EXERCISE OBJECTIVE
Every entry should be repeated exactly. Omit the pictures.

RECORDS FOR THIS EXERCISE

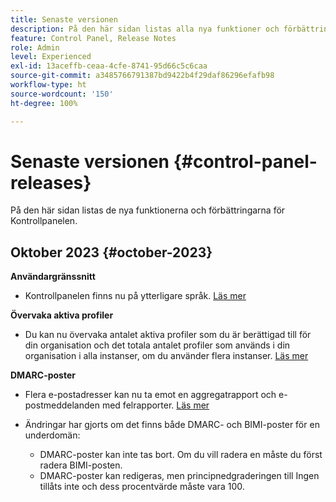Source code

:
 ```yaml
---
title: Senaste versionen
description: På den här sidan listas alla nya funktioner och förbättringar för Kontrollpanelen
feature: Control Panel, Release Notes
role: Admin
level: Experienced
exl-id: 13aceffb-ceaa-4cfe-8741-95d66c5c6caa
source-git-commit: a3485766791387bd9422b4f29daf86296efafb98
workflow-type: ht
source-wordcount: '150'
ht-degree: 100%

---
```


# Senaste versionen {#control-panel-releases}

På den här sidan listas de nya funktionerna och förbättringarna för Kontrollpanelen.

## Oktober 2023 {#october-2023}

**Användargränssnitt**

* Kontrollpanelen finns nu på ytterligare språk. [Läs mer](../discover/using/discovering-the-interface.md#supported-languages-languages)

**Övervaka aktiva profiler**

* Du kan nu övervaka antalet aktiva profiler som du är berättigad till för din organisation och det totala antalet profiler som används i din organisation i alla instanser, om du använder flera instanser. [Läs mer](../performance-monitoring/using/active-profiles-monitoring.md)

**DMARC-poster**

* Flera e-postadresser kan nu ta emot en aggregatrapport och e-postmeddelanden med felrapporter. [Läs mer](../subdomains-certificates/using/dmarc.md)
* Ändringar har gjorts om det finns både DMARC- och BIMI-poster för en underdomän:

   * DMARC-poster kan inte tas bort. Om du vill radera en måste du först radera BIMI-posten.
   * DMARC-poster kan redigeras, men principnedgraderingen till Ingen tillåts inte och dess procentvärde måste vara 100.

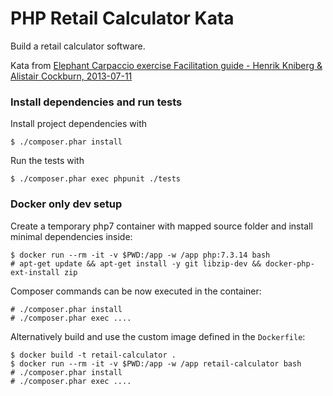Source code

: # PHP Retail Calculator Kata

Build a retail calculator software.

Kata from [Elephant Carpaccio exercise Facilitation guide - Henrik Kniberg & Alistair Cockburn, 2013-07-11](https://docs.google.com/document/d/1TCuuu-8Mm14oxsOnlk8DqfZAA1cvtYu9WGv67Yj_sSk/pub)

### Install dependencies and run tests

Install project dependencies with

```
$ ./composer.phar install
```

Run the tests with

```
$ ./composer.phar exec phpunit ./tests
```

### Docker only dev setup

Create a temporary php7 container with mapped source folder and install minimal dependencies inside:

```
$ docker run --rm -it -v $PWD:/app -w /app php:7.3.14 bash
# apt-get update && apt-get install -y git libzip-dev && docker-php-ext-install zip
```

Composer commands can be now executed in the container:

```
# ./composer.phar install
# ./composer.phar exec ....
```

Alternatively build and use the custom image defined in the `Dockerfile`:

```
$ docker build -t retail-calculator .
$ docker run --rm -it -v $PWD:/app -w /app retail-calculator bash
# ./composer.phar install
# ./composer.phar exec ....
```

RESULT OF THIS EXERCISE
Source code

:
 ```yaml
---
title: Senaste versionen
description: På den här sidan listas alla nya funktioner och förbättringar för Kontrollpanelen
feature: Control Panel, Release Notes
role: Admin
level: Experienced
exl-id: 13aceffb-ceaa-4cfe-8741-95d66c5c6caa
source-git-commit: a3485766791387bd9422b4f29daf86296efafb98
workflow-type: ht
source-wordcount: '150'
ht-degree: 100%

---
```


# Senaste versionen {#control-panel-releases}

På den här sidan listas de nya funktionerna och förbättringarna för Kontrollpanelen.

## Oktober 2023 {#october-2023}

**Användargränssnitt**

* Kontrollpanelen finns nu på ytterligare språk. [Läs mer](../discover/using/discovering-the-interface.md#supported-languages-languages)

**Övervaka aktiva profiler**

* Du kan nu övervaka antalet aktiva profiler som du är berättigad till för din organisation och det totala antalet profiler som används i din organisation i alla instanser, om du använder flera instanser. [Läs mer](../performance-monitoring/using/active-profiles-monitoring.md)

**DMARC-poster**

* Flera e-postadresser kan nu ta emot en aggregatrapport och e-postmeddelanden med felrapporter. [Läs mer](../subdomains-certificates/using/dmarc.md)
* Ändringar har gjorts om det finns både DMARC- och BIMI-poster för en underdomän:

   * DMARC-poster kan inte tas bort. Om du vill radera en måste du först radera BIMI-posten.
   * DMARC-poster kan redigeras, men principnedgraderingen till Ingen tillåts inte och dess procentvärde måste vara 100.

Source code

: # PHP Retail Calculator Kata

Build a retail calculator software.

Kata from [Elephant Carpaccio exercise Facilitation guide - Henrik Kniberg & Alistair Cockburn, 2013-07-11](https://docs.google.com/document/d/1TCuuu-8Mm14oxsOnlk8DqfZAA1cvtYu9WGv67Yj_sSk/pub)

### Install dependencies and run tests

Install project dependencies with

```
$ ./composer.phar install
```

Run the tests with

```
$ ./composer.phar exec phpunit ./tests
```

### Docker only dev setup

Create a temporary php7 container with mapped source folder and install minimal dependencies inside:

```
$ docker run --rm -it -v $PWD:/app -w /app php:7.3.14 bash
# apt-get update && apt-get install -y git libzip-dev && docker-php-ext-install zip
```

Composer commands can be now executed in the container:

```
# ./composer.phar install
# ./composer.phar exec ....
```

Alternatively build and use the custom image defined in the `Dockerfile`:

```
$ docker build -t retail-calculator .
$ docker run --rm -it -v $PWD:/app -w /app retail-calculator bash
# ./composer.phar install
# ./composer.phar exec ....
```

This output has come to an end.